# Demystifying ICP Purchasing Power Parity (PPP) Calculations

####  Authors: William Vigil-Oliver and Shriya Chauhan

---
Contents
- [Overview](#Overview) 
- [Load required Python libraries](#Libraries)  
- [Load input data](#InputData) 
- [Basic heading PPPs](#BHPPP)  
- [Above-basic heading PPPs](#aBHPPP)  
---

<a id="Overview"></a>

## Overview
This notebook provides the accompanying code for the World Bank blog "Demystifying ICP Purchasing Power Parity calculations using Python". Its purpose is to lay out the calculation steps and showcase the implementation of the main formulas needed to estimate ICP purchasing power parities (PPPs). The blog post is publicly available [here](https://blogs.worldbank.org/opendata/demystifying-icp-purchasing-power-parity-calculations-using-python). 

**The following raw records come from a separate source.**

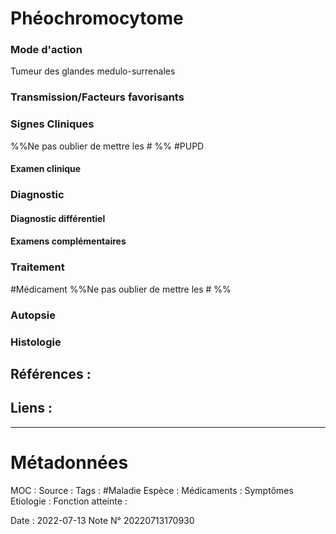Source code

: # Phéochromocytome
### Mode d'action
Tumeur des glandes medulo-surrenales 
### Transmission/Facteurs favorisants
### Signes Cliniques
%%Ne pas oublier de mettre les # %%
#PUPD 
#### Examen clinique
### Diagnostic
#### Diagnostic différentiel
#### Examens complémentaires
### Traitement
#Médicament 
%%Ne pas oublier de mettre les # %% 
### Autopsie
### Histologie

## Références :
>
 

## Liens :



***

# Métadonnées
MOC :
Source :
Tags : #Maladie 
	Espèce :
	Médicaments :
	Symptômes
	Etiologie :
	Fonction atteinte :
	
Date : 2022-07-13
Note N° 20220713170930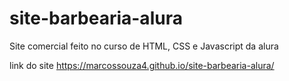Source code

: # site-barbearia-alura

Site comercial feito no curso de HTML, CSS e Javascript da alura

link do site  https://marcossouza4.github.io/site-barbearia-alura/
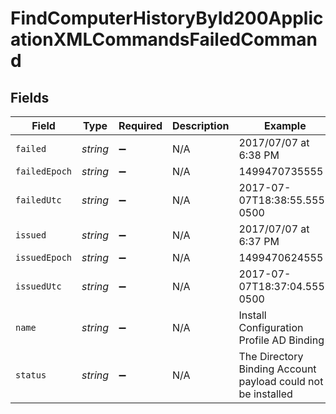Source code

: # FindComputerHistoryById200ApplicationXMLCommandsFailedCommand


## Fields

| Field                                                        | Type                                                         | Required                                                     | Description                                                  | Example                                                      |
| ------------------------------------------------------------ | ------------------------------------------------------------ | ------------------------------------------------------------ | ------------------------------------------------------------ | ------------------------------------------------------------ |
| `failed`                                                     | *string*                                                     | :heavy_minus_sign:                                           | N/A                                                          | 2017/07/07 at 6:38 PM                                        |
| `failedEpoch`                                                | *string*                                                     | :heavy_minus_sign:                                           | N/A                                                          | 1499470735555                                                |
| `failedUtc`                                                  | *string*                                                     | :heavy_minus_sign:                                           | N/A                                                          | 2017-07-07T18:38:55.555-0500                                 |
| `issued`                                                     | *string*                                                     | :heavy_minus_sign:                                           | N/A                                                          | 2017/07/07 at 6:37 PM                                        |
| `issuedEpoch`                                                | *string*                                                     | :heavy_minus_sign:                                           | N/A                                                          | 1499470624555                                                |
| `issuedUtc`                                                  | *string*                                                     | :heavy_minus_sign:                                           | N/A                                                          | 2017-07-07T18:37:04.555-0500                                 |
| `name`                                                       | *string*                                                     | :heavy_minus_sign:                                           | N/A                                                          | Install Configuration Profile AD Binding                     |
| `status`                                                     | *string*                                                     | :heavy_minus_sign:                                           | N/A                                                          | The Directory Binding Account payload could not be installed |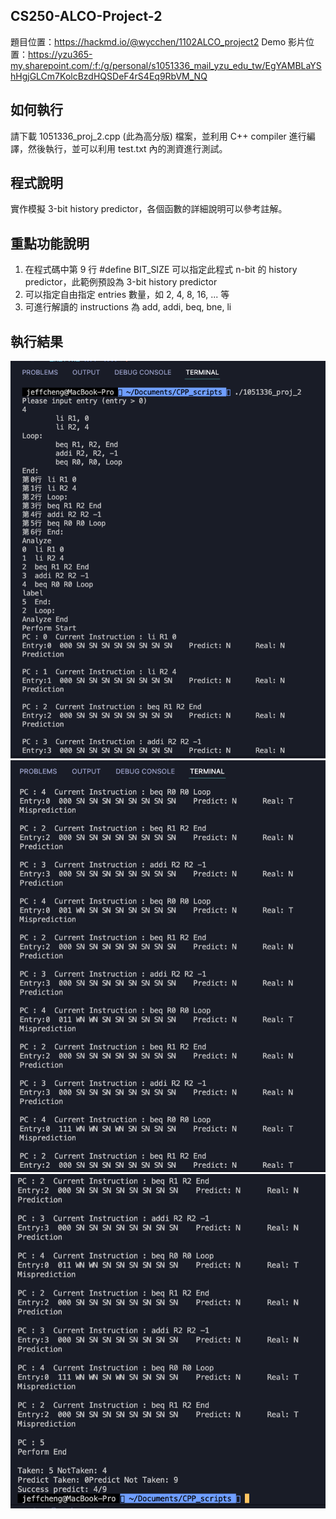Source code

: ## CS250-ALCO-Project-2
題目位置：https://hackmd.io/@wycchen/1102ALCO_project2
Demo 影片位置：https://yzu365-my.sharepoint.com/:f:/g/personal/s1051336_mail_yzu_edu_tw/EgYAMBLaYShHgjGLCm7KolcBzdHQSDeF4rS4Eq9RbVM_NQ

## 如何執行
請下載 1051336_proj_2.cpp (此為高分版) 檔案，並利用 C++ compiler 進行編譯，然後執行，並可以利用 test.txt 內的測資進行測試。

## 程式說明
實作模擬 3-bit history predictor，各個函數的詳細說明可以參考註解。

## 重點功能說明
1. 在程式碼中第 9 行 #define BIT_SIZE 可以指定此程式 n-bit 的 history predictor，此範例預設為 3-bit history predictor   
2. 可以指定自由指定 entries 數量，如 2, 4, 8, 16, ... 等   
3. 可進行解讀的 instructions 為 add, addi, beq, bne, li

## 執行結果
![](https://github.com/chengchiehhung/CS250-ALCO-Project-2/blob/master/outcome/outcome_1.png)
![](https://github.com/chengchiehhung/CS250-ALCO-Project-2/blob/master/outcome/outcome_2.png)
![](https://github.com/chengchiehhung/CS250-ALCO-Project-2/blob/master/outcome/outcome_3.png)
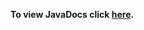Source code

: **To view JavaDocs click [here](http://htmlpreview.github.io/?http://raw.githubusercontent.com/npgall/concurrent-trees/master/documentation/javadoc/apidocs/index.html).**
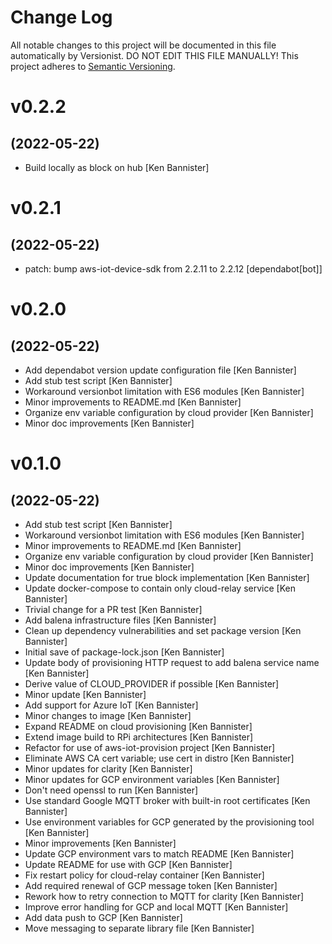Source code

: # Change Log

All notable changes to this project will be documented in this file
automatically by Versionist. DO NOT EDIT THIS FILE MANUALLY!
This project adheres to [Semantic Versioning](http://semver.org/).

# v0.2.2
## (2022-05-22)

* Build locally as block on hub [Ken Bannister]

# v0.2.1
## (2022-05-22)

* patch: bump aws-iot-device-sdk from 2.2.11 to 2.2.12 [dependabot[bot]]

# v0.2.0
## (2022-05-22)

* Add dependabot version update configuration file [Ken Bannister]
* Add stub test script [Ken Bannister]
* Workaround versionbot limitation with ES6 modules [Ken Bannister]
* Minor improvements to README.md [Ken Bannister]
* Organize env variable configuration by cloud provider [Ken Bannister]
* Minor doc improvements [Ken Bannister]

# v0.1.0
## (2022-05-22)

* Add stub test script [Ken Bannister]
* Workaround versionbot limitation with ES6 modules [Ken Bannister]
* Minor improvements to README.md [Ken Bannister]
* Organize env variable configuration by cloud provider [Ken Bannister]
* Minor doc improvements [Ken Bannister]
* Update documentation for true block implementation [Ken Bannister]
* Update docker-compose to contain only cloud-relay service [Ken Bannister]
* Trivial change for a PR test [Ken Bannister]
* Add balena infrastructure files [Ken Bannister]
* Clean up dependency vulnerabilities and set package version [Ken Bannister]
* Initial save of package-lock.json [Ken Bannister]
* Update body of provisioning HTTP request to add balena service name [Ken Bannister]
* Derive value of CLOUD_PROVIDER if possible [Ken Bannister]
* Minor update [Ken Bannister]
* Add support for Azure IoT [Ken Bannister]
* Minor changes to image [Ken Bannister]
* Expand README on cloud provisioning [Ken Bannister]
* Extend image build to RPi architectures [Ken Bannister]
* Refactor for use of aws-iot-provision project [Ken Bannister]
* Eliminate AWS CA cert variable; use cert in distro [Ken Bannister]
* Minor updates for clarity [Ken Bannister]
* Minor updates for GCP environment variables [Ken Bannister]
* Don't need openssl to run [Ken Bannister]
* Use standard Google MQTT broker with built-in root certificates [Ken Bannister]
* Use environment variables for GCP generated by the provisioning tool [Ken Bannister]
* Minor improvements [Ken Bannister]
* Update GCP environment vars to match README [Ken Bannister]
* Update README for use with GCP [Ken Bannister]
* Fix restart policy for cloud-relay container [Ken Bannister]
* Add required renewal of GCP message token [Ken Bannister]
* Rework how to retry connection to MQTT for clarity [Ken Bannister]
* Improve error handling for GCP and local MQTT [Ken Bannister]
* Add data push to GCP [Ken Bannister]
* Move messaging to separate library file [Ken Bannister]
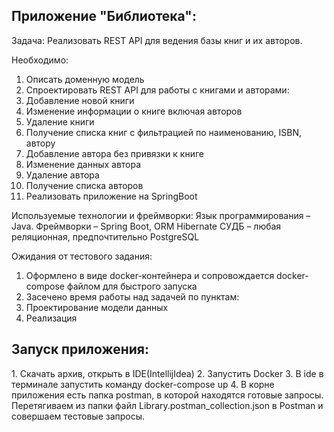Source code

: <h2>Приложение "Библиотека":</h2>
Задача:
Реализовать REST API для ведения базы книг и их авторов.

Необходимо:
1.	Описать доменную модель
2.	Спроектировать REST API для работы с книгами и авторами:
1.	Добавление новой книги
2.	Изменение информации о книге включая авторов
3.	Удаление книги
4.	Получение списка книг с фильтрацией по наименованию, ISBN, автору
5.	Добавление автора без привязки к книге
6.	Изменение данных автора
7.	Удаление автора
8.	Получение списка авторов
3.	Реализовать приложение на SpringBoot

Используемые технологии и фреймворки:
Язык программирования – Java.
Фреймворки – Spring Boot, ORM Hibernate
СУДБ – любая реляционная, предпочтительно PostgreSQL

Ожидания от тестового задания:
1.	Оформлено в виде docker-контейнера и сопровождается docker-compose файлом для быстрого запуска
2.	Засечено время работы над задачей по пунктам:
1.	Проектирование модели данных
2.	Реализация


<h2>Запуск приложения:</h2>
1. Скачать архив, открыть в IDE(IntellijIdea)
2. Запустить Docker
3. В ide в терминале запустить команду docker-compose up
4. В корне приложения есть папка postman, в которой находятся готовые запросы. Перетягиваем из папки файл Library.postman_collection.json в Postman и совершаем тестовые запросы.

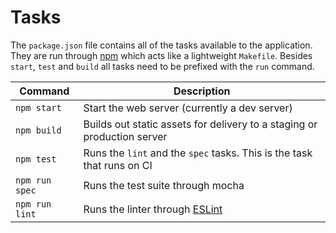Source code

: # Tasks

The `package.json` file contains all of the tasks available to the application.
They are run through [npm][npm] which acts like a lightweight `Makefile`.
Besides `start`, `test` and `build` all tasks need to be prefixed with the `run`
command.

Command               | Description
--------------------- | ---------------------
`npm start`           | Start the web server (currently a dev server)
`npm build`           | Builds out static assets for delivery to a staging or production server
`npm test`            | Runs the `lint` and the `spec` tasks. This is the task that runs on CI
`npm run spec`        | Runs the test suite through mocha
`npm run lint`        | Runs the linter through [ESLint][eslint]


<!-- Markdown links -->
[npm]: https://www.npmjs.com
[mocha]: http://mochajs.org
[eslint]: http://eslint.org
[airbnb]: https://github.com/airbnb/javascript

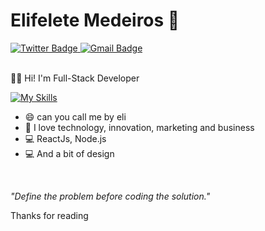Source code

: # Elifelete Medeiros 👋

<a href="https://www.linkedin.com/in/elifelete-medeiros/" target="_blank">
  <img alt="Twitter Badge" src="https://img.shields.io/badge/-Elifelete%20Medeiros-blue?style=flat-square&logo=Linkedin&logoColor=white&link=https://www.linkedin.com/in/elifelete-medeiros/"/>
</a>

<a href="mailto:elifelete31@gmail.com">
  <img alt="Gmail Badge" src="https://img.shields.io/badge/-elifelete31@gmail.com-c14438?style=flat-square&logo=Gmail&logoColor=white&link=mailto:elifelete31@gmail.com"/>
</a>
<br>
<br>

🖖🏼  Hi! I'm Full-Stack Developer
<br>

[![My Skills](https://skillicons.dev/icons?i=js,html,css,react,nextjs,nodejs)](https://skillicons.dev)

- 😄 can you call me by eli
- 🧡 I love technology, innovation, marketing and business
- :computer: ReactJs, Node.js
- :computer: And a bit of design
<br>

_"Define the problem before coding the solution."_

Thanks for reading
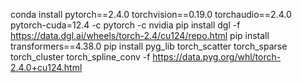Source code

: conda install pytorch==2.4.0 torchvision==0.19.0 torchaudio==2.4.0 pytorch-cuda=12.4 -c pytorch -c nvidia
pip install  dgl -f https://data.dgl.ai/wheels/torch-2.4/cu124/repo.html
pip install transformers==4.38.0
pip install pyg_lib torch_scatter torch_sparse torch_cluster torch_spline_conv -f https://data.pyg.org/whl/torch-2.4.0+cu124.html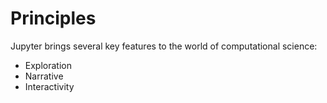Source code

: # Principles
Jupyter brings several key features to the world of computational science:
- Exploration
- Narrative
- Interactivity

*Note*: Because the target audience may include users unfamiliar with Python or programming in general, we opted to show each calculation step as explicitly as possible, at the cost of having more modularized and computationally efficient code.

<a id="Libraries"></a>

## Load required Python libraries
The code will require loading the following well-known Python libaries: `pandas`, `numpy` and `statsmodels` 

In [None]:
## Load libraries 
import pandas as pd
import numpy as np 
import statsmodels.api as sm

<a id="InputData"></a>

## Load input data

We start by loading the input dataset containing mock average price data and other relevant country-level information. 

In [None]:
#Load price data
data="price_data.csv"
prices=pd.read_csv(data) 
prices # Show full dataset 

This mock dataset contains four countries ('country') and three basic headings ('bh'): garment; rice; and pork. ‘Basic headings' in the ICP literature refer to detailed expenditure categories containing similar item varieties, for example the ‘Rice’ basic heading contains several rice varieties. It is also the lowest level of aggregation for which PPPs are first calculated. The different item varieties in each basic heading are noted under the ‘item’ column, for example, within ‘garment’ there are three item varieties, identified as ‘garment 1’, ‘garment 2’, and ‘garment 3’. Finally, an average price in the local currency unit of each country is reported for each item ('price') and information on the relative importance of each item in a country’s consumption at the basic heading level is included for each item priced in the importance column ('imp'). Following the guidelines provided by the [ICP Technical Advisory Group](https://www.worldbank.org/en/programs/icp#3), countries assign a weight of '3' to items identified as 'important' within a given basic heading and a weight of '1' to items deemed unimportant.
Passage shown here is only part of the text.